In the north, shortsighted opportunism played into the hands of groups mobilised around religion and economic progress. Young people looking for some glimmer of hope that tinkering with the laws of the land will given then value systems which will limit the damage of corruption and the impunity of leaders were bitterly disappointed.

Sharia failed to create better societies, and leaders who promised it retreated behind the security of Government Houses leaving behind armed and bitter young people, who then turned away from the law, and against the democratic process.

Across the nation, citizens became increasingly disenchanted with a democratic system which came to life only during elections. Elections assumed the same dimensions of wars in many areas, and created massive bitterness and alienation among the people.

Politicians used symbols and tactics which were almost certainly guaranteed to create violence in and between communities. Armed enforcers became better at guaranteeing election victories than campaign convoys; and politicians became hostages of the violence they organised.

More and more, they retreated from the people who supposedly elected them; and communities on the whole became more prone to violence. Where the state was unable or unwilling to mediate or intervene in intra or inter-community disputes, citizens settled issues themselves.

Huge pockets of endemic violence emerged in the Niger Delta, in parts of the Middle Belt and the North East. Violent crimes spread where security agencies became stretched beyond their capacities or by corruption; and highways and residences became equally unsafe. The South East began to look like an occupied territory, and the South West began to tinker with do-it-yourself internal security.

A Nigerian state severely weakened by a political system rooted in violence is now having to confront another threat from Boko Haram insurgency. The huge expenditure on security, most of which will go into the purchase of expensive and sophisticated weaponry and logistics is an admission that the political process cannot process and neutralise this threat.

The option of arming the nation against this threat almost to the exclusion of all others is very dangerous. It appears to be informed only by panic, which makes the situation for the Nigerian state even more dangerous because its enemies can see this.

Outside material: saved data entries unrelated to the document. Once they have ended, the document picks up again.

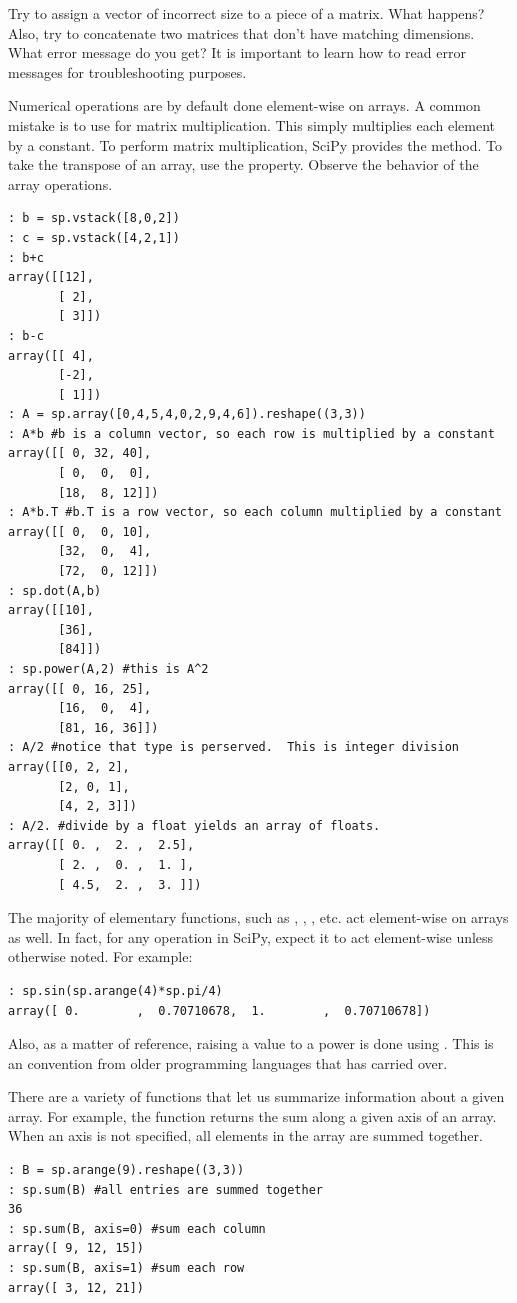 \begin{problem}
Try to assign a vector of incorrect size to a piece of a matrix. What happens?
Also, try to concatenate two matrices that don't have matching dimensions. What
error message do you get? It is important to learn how to read error messages
for troubleshooting purposes.
\end{problem}

Numerical operations are by default done element-wise on arrays.  A common
mistake is to use \li{*} for matrix multiplication.  This simply multiplies
each element by a constant.  To perform matrix multiplication, SciPy provides the  method.  To take the transpose of an array, use the  property.  Observe the behavior of the array operations.
\begin{lstlisting}
: b = sp.vstack([8,0,2])
: c = sp.vstack([4,2,1])
: b+c
array([[12],
       [ 2],
       [ 3]])
: b-c
array([[ 4],
       [-2],
       [ 1]])
: A = sp.array([0,4,5,4,0,2,9,4,6]).reshape((3,3))
: A*b #b is a column vector, so each row is multiplied by a constant
array([[ 0, 32, 40],
       [ 0,  0,  0],
       [18,  8, 12]])
: A*b.T #b.T is a row vector, so each column multiplied by a constant
array([[ 0,  0, 10],
       [32,  0,  4],
       [72,  0, 12]])
: sp.dot(A,b)
array([[10],
       [36],
       [84]])
: sp.power(A,2) #this is A^2
array([[ 0, 16, 25],
       [16,  0,  4],
       [81, 16, 36]])
: A/2 #notice that type is perserved.  This is integer division
array([[0, 2, 2],
       [2, 0, 1],
       [4, 2, 3]])
: A/2. #divide by a float yields an array of floats.
array([[ 0. ,  2. ,  2.5],
       [ 2. ,  0. ,  1. ],
       [ 4.5,  2. ,  3. ]])
\end{lstlisting}

The majority of elementary functions, such as , , , etc. act element-wise on arrays as well.  In fact, for any operation in SciPy, expect it to act element-wise unless otherwise noted.  For example:
\begin{lstlisting}
: sp.sin(sp.arange(4)*sp.pi/4)
array([ 0.        ,  0.70710678,  1.        ,  0.70710678])
\end{lstlisting}

Also, as a matter of reference, raising a value to a power is done using \li{**}. This is an convention from older programming languages that has carried over.

There are a variety of functions that let us summarize information about a given
array. For example, the  function returns the sum along a given axis of an array.  When an axis is not specified, all elements in the array are summed together.
\begin{lstlisting}
: B = sp.arange(9).reshape((3,3))
: sp.sum(B) #all entries are summed together
36
: sp.sum(B, axis=0) #sum each column
array([ 9, 12, 15])
: sp.sum(B, axis=1) #sum each row
array([ 3, 12, 21])     
\end{lstlisting}

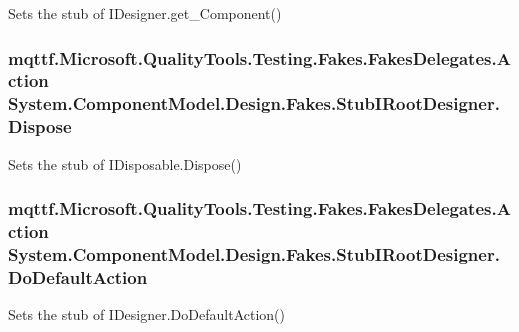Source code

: Sets the stub of I\-Designer.\-get\-\_\-\-Component()

\hypertarget{class_system_1_1_component_model_1_1_design_1_1_fakes_1_1_stub_i_root_designer_adf48568d7b8c29d6cab3ad5554011afc}{
\subsubsection[{Dispose}]{\setlength{\rightskip}{0pt plus 5cm}mqttf.\-Microsoft.\-Quality\-Tools.\-Testing.\-Fakes.\-Fakes\-Delegates.\-Action System.\-Component\-Model.\-Design.\-Fakes.\-Stub\-I\-Root\-Designer.\-Dispose}}\label{class_system_1_1_component_model_1_1_design_1_1_fakes_1_1_stub_i_root_designer_adf48568d7b8c29d6cab3ad5554011afc}


Sets the stub of I\-Disposable.\-Dispose()

\hypertarget{class_system_1_1_component_model_1_1_design_1_1_fakes_1_1_stub_i_root_designer_aefa690667d69fd2b29d478061278787a}{
\subsubsection[{Do\-Default\-Action}]{\setlength{\rightskip}{0pt plus 5cm}mqttf.\-Microsoft.\-Quality\-Tools.\-Testing.\-Fakes.\-Fakes\-Delegates.\-Action System.\-Component\-Model.\-Design.\-Fakes.\-Stub\-I\-Root\-Designer.\-Do\-Default\-Action}}\label{class_system_1_1_component_model_1_1_design_1_1_fakes_1_1_stub_i_root_designer_aefa690667d69fd2b29d478061278787a}


Sets the stub of I\-Designer.\-Do\-Default\-Action()

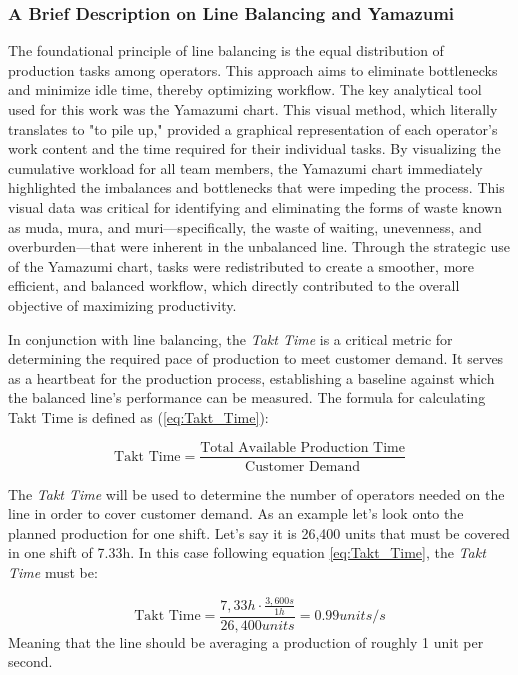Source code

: \documentclass[]{article}
\begin{document}
\subsubsection{A Brief Description on Line Balancing and Yamazumi}
The foundational principle of line balancing is the equal distribution of production tasks among operators. This approach aims to eliminate bottlenecks and minimize idle time, thereby optimizing workflow. The key analytical tool used for this work was the Yamazumi chart. This visual method, which literally translates to "to pile up," provided a graphical representation of each operator's work content and the time required for their individual tasks. By visualizing the cumulative workload for all team members, the Yamazumi chart immediately highlighted the imbalances and bottlenecks that were impeding the process. This visual data was critical for identifying and eliminating the forms of waste known as muda, mura, and muri—specifically, the waste of waiting, unevenness, and overburden—that were inherent in the unbalanced line. Through the strategic use of the Yamazumi chart, tasks were redistributed to create a smoother, more efficient, and balanced workflow, which directly contributed to the overall objective of maximizing productivity.

In conjunction with line balancing, the \textit{Takt Time} is a critical metric for determining the required pace of production to meet customer demand. It serves as a heartbeat for the production process, establishing a baseline against which the balanced line's performance can be measured. The formula for calculating Takt Time is defined as (\ref{eq:Takt_Time}):

\begin{equation}\label{eq:Takt_Time}
\text{Takt Time} = \frac{\text{Total Available Production Time}}{\text{Customer Demand}}
\end{equation}

The \textit{Takt Time} will be used to determine the number of operators needed on the line in order to cover customer demand.
As an example let's look onto the planned production for one shift. Let's say it is 26,400 units that must be covered in one shift of 7.33h. In this case following equation \ref{eq:Takt_Time}, the \textit{Takt Time} must be:

\begin{equation}\label{eq:Takt_Time_example}
  \text{Takt Time} = \frac{7,33 h \cdot \frac{3,600 s}{1 h}}{26,400 units} = 0.99 units / s 
\end{equation}
Meaning that the line should be averaging a production of roughly 1 unit per second.
\end{document}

It closes up other options which may be less costly, but more effective. It is difficult to assess as a security strategy, because it requires time to prove its effectiveness and time is a very rare commodity under these circumstances. It ties up resources and the security assets of the nation around one issue or one threat, and exposes the nation to the emergence of other threats.

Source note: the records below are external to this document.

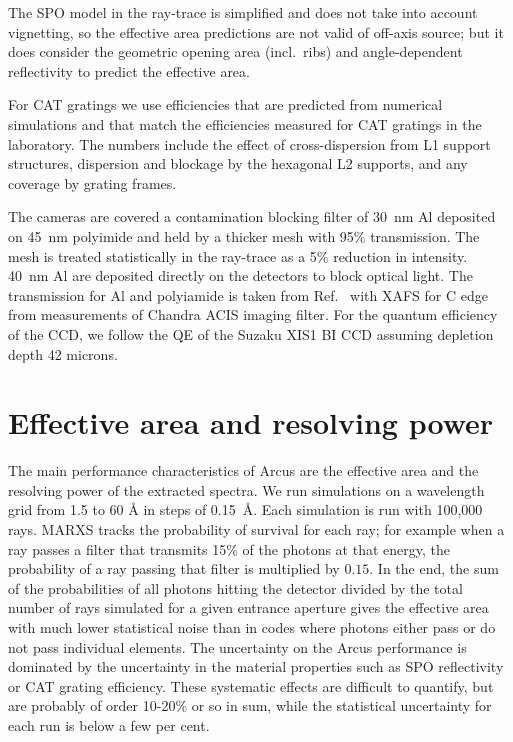 \documentclass[12pt]{spieman}  %
\begin{document}
\begin{spacing}{2}
The SPO model in the ray-trace is simplified and does not take into account vignetting, so the effective area predictions are not valid of off-axis source; but it does consider the geometric opening area (incl.\ ribs) and angle-dependent reflectivity to predict the effective area.

For CAT gratings we use efficiencies that are predicted from numerical simulations and that match the efficiencies measured for CAT gratings in the laboratory. The numbers include the effect of cross-dispersion from L1 support structures, dispersion and blockage by the hexagonal L2 supports, and any coverage by grating frames.


The cameras are covered a contamination blocking filter of 30~nm Al deposited on 45~nm polyimide and held by a thicker mesh with 95\% transmission. The mesh is treated statistically in the ray-trace as a 5\% reduction in intensity. 40~nm Al are deposited directly on the detectors to block optical light. The transmission for Al and polyiamide is taken from Ref.~ with XAFS for C edge from measurements of Chandra ACIS imaging filter\cite{10.1117/12.245111}.
For the quantum efficiency of the CCD, we follow the QE of the Suzaku XIS1 BI CCD assuming depletion depth 42 microns\cite{2007PASJ...59S..23K}.




\section{Effective area and resolving power}
The main performance characteristics of Arcus are the effective area and the resolving power of the extracted spectra. We run simulations on a wavelength grid from 1.5 to 60 \AA{} in steps of 0.15~\AA{}. Each simulation is run with 100,000 rays. MARXS tracks the probability of survival for each ray; for example when a ray passes a filter that transmits 15\% of the photons at that energy, the probability of a ray passing that filter is multiplied by $0.15$. In the end, the sum of the probabilities of all photons hitting the detector divided by the total number of rays simulated for a given entrance aperture gives the effective area with much lower statistical noise than in codes where photons either pass or do not pass individual elements. The uncertainty on the Arcus performance is dominated by the uncertainty in the material properties such as SPO reflectivity or CAT grating efficiency. These systematic effects are difficult to quantify, but are probably of order 10-20\% or so in sum, while the statistical uncertainty for each run is below a few per cent.


\end{spacing}
\end{document}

The amount of money the federal and state governments are planning to spend for security will scare Nigerians even more. Citizens are likely to believe that the threat they face is monumental, and may not even have the courage to ask how all these expenditure can be verified and assessed as useful.

How, for instance, are we to evaluate the utility of all this expenditure? In the immediate cessation of violent acts? In the reduction of their numbers, damage and frequency? Are we likely to spend less, more or the same amount next year?

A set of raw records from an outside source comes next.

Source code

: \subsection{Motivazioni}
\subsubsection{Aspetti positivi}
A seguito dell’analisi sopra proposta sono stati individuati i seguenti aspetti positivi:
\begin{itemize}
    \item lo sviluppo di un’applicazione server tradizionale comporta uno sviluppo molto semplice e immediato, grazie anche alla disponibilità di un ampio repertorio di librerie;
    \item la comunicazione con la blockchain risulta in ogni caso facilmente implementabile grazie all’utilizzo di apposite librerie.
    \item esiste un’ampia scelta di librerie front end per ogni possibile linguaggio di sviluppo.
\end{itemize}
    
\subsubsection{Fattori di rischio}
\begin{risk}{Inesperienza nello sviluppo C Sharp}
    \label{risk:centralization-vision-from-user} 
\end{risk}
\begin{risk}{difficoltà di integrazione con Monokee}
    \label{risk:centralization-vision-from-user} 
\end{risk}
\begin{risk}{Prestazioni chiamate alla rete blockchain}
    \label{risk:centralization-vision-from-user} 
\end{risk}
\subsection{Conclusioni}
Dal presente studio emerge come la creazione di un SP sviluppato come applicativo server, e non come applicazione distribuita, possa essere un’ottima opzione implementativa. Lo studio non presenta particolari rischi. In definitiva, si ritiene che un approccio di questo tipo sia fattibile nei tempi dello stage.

What else is being done by government to deal with Boko Haram; with the stranglehold of crime in the South East; with the ever-present threats of resurgence of violence in the Niger Delta; and with the burning fires from ethno-religious conflicts in Plateau and Kaduna States?

Our political process has many things wrong with it. We spend billions to organise elections, which produce massive disputes, questionable winners and widespread violence. Every election shrinks our democratic process further, and there is no guarantee that 2015 will produce a better election.

Our politics breeds more violence in our homes; on our highways and in our hearts. The intimate relationship between our politics and organized violence is responsible for the state of insecurity in Nigeria today. Our leaders have failed us, and they will fail us even more if they see the solution to our problems only in terms of spending huge amounts in their personal security.